** Work required **
The entries below must be transcribed exactly. Leave nothing out.

** Records for this exercise **
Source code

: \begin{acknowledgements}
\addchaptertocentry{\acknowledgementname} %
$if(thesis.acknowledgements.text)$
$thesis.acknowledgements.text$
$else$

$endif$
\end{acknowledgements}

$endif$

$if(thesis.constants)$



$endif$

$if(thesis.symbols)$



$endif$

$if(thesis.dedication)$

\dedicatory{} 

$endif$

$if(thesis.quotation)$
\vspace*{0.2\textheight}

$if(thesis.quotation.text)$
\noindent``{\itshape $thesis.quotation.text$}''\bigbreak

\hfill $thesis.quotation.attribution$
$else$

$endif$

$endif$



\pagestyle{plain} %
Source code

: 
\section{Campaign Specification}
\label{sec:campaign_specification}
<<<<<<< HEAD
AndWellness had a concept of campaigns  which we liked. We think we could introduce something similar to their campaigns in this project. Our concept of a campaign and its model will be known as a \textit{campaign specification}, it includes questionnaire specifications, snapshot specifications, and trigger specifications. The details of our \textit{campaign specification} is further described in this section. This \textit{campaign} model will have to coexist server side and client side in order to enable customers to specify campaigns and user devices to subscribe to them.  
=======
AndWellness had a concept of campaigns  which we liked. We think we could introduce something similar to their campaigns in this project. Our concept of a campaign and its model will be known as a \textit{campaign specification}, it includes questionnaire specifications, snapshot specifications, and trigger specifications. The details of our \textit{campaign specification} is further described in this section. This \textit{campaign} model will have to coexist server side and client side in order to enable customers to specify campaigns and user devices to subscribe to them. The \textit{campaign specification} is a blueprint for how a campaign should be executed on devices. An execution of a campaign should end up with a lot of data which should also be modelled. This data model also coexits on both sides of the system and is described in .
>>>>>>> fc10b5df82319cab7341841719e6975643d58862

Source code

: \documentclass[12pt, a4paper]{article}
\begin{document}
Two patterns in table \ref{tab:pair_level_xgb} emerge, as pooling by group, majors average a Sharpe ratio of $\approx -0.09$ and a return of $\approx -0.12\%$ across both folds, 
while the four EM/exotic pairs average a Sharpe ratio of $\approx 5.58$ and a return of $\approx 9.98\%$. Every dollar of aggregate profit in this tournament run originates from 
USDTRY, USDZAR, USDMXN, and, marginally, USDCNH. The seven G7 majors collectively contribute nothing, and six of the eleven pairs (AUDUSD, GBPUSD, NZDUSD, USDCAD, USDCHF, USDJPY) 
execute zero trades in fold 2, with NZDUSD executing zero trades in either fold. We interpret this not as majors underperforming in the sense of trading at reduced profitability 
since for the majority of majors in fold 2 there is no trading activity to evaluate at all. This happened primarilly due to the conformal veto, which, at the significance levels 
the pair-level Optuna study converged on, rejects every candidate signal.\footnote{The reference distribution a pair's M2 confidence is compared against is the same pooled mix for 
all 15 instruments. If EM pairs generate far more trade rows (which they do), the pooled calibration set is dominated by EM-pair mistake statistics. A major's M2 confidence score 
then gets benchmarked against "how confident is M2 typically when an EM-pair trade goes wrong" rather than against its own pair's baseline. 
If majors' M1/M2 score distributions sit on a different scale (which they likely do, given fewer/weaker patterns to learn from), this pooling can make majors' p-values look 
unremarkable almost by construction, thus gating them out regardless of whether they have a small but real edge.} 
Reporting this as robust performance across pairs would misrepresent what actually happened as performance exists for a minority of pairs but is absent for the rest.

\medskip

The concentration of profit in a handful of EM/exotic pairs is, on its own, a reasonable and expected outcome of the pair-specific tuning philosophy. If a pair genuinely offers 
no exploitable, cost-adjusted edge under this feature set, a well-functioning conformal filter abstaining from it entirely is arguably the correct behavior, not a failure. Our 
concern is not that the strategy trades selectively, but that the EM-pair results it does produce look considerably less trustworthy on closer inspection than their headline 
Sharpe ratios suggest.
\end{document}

** Answer area **
Source code

: \begin{acknowledgements}
\addchaptertocentry{\acknowledgementname} %
$if(thesis.acknowledgements.text)$
$thesis.acknowledgements.text$
$else$

$endif$
\end{acknowledgements}

$endif$

$if(thesis.constants)$



$endif$

$if(thesis.symbols)$



$endif$

$if(thesis.dedication)$

\dedicatory{} 

$endif$

$if(thesis.quotation)$
\vspace*{0.2\textheight}

$if(thesis.quotation.text)$
\noindent``{\itshape $thesis.quotation.text$}''\bigbreak

\hfill $thesis.quotation.attribution$
$else$

$endif$

$endif$



\pagestyle{plain} %
Source code

: 
\section{Campaign Specification}
\label{sec:campaign_specification}
<<<<<<< HEAD
AndWellness had a concept of campaigns  which we liked. We think we could introduce something similar to their campaigns in this project. Our concept of a campaign and its model will be known as a \textit{campaign specification}, it includes questionnaire specifications, snapshot specifications, and trigger specifications. The details of our \textit{campaign specification} is further described in this section. This \textit{campaign} model will have to coexist server side and client side in order to enable customers to specify campaigns and user devices to subscribe to them.  
=======
AndWellness had a concept of campaigns  which we liked. We think we could introduce something similar to their campaigns in this project. Our concept of a campaign and its model will be known as a \textit{campaign specification}, it includes questionnaire specifications, snapshot specifications, and trigger specifications. The details of our \textit{campaign specification} is further described in this section. This \textit{campaign} model will have to coexist server side and client side in order to enable customers to specify campaigns and user devices to subscribe to them. The \textit{campaign specification} is a blueprint for how a campaign should be executed on devices. An execution of a campaign should end up with a lot of data which should also be modelled. This data model also coexits on both sides of the system and is described in .
>>>>>>> fc10b5df82319cab7341841719e6975643d58862

Source code

: \documentclass[12pt, a4paper]{article}
\begin{document}
Two patterns in table \ref{tab:pair_level_xgb} emerge, as pooling by group, majors average a Sharpe ratio of $\approx -0.09$ and a return of $\approx -0.12\%$ across both folds, 
while the four EM/exotic pairs average a Sharpe ratio of $\approx 5.58$ and a return of $\approx 9.98\%$. Every dollar of aggregate profit in this tournament run originates from 
USDTRY, USDZAR, USDMXN, and, marginally, USDCNH. The seven G7 majors collectively contribute nothing, and six of the eleven pairs (AUDUSD, GBPUSD, NZDUSD, USDCAD, USDCHF, USDJPY) 
execute zero trades in fold 2, with NZDUSD executing zero trades in either fold. We interpret this not as majors underperforming in the sense of trading at reduced profitability 
since for the majority of majors in fold 2 there is no trading activity to evaluate at all. This happened primarilly due to the conformal veto, which, at the significance levels 
the pair-level Optuna study converged on, rejects every candidate signal.\footnote{The reference distribution a pair's M2 confidence is compared against is the same pooled mix for 
all 15 instruments. If EM pairs generate far more trade rows (which they do), the pooled calibration set is dominated by EM-pair mistake statistics. A major's M2 confidence score 
then gets benchmarked against "how confident is M2 typically when an EM-pair trade goes wrong" rather than against its own pair's baseline. 
If majors' M1/M2 score distributions sit on a different scale (which they likely do, given fewer/weaker patterns to learn from), this pooling can make majors' p-values look 
unremarkable almost by construction, thus gating them out regardless of whether they have a small but real edge.} 
Reporting this as robust performance across pairs would misrepresent what actually happened as performance exists for a minority of pairs but is absent for the rest.

\medskip

The concentration of profit in a handful of EM/exotic pairs is, on its own, a reasonable and expected outcome of the pair-specific tuning philosophy. If a pair genuinely offers 
no exploitable, cost-adjusted edge under this feature set, a well-functioning conformal filter abstaining from it entirely is arguably the correct behavior, not a failure. Our 
concern is not that the strategy trades selectively, but that the EM-pair results it does produce look considerably less trustworthy on closer inspection than their headline 
Sharpe ratios suggest.
\end{document}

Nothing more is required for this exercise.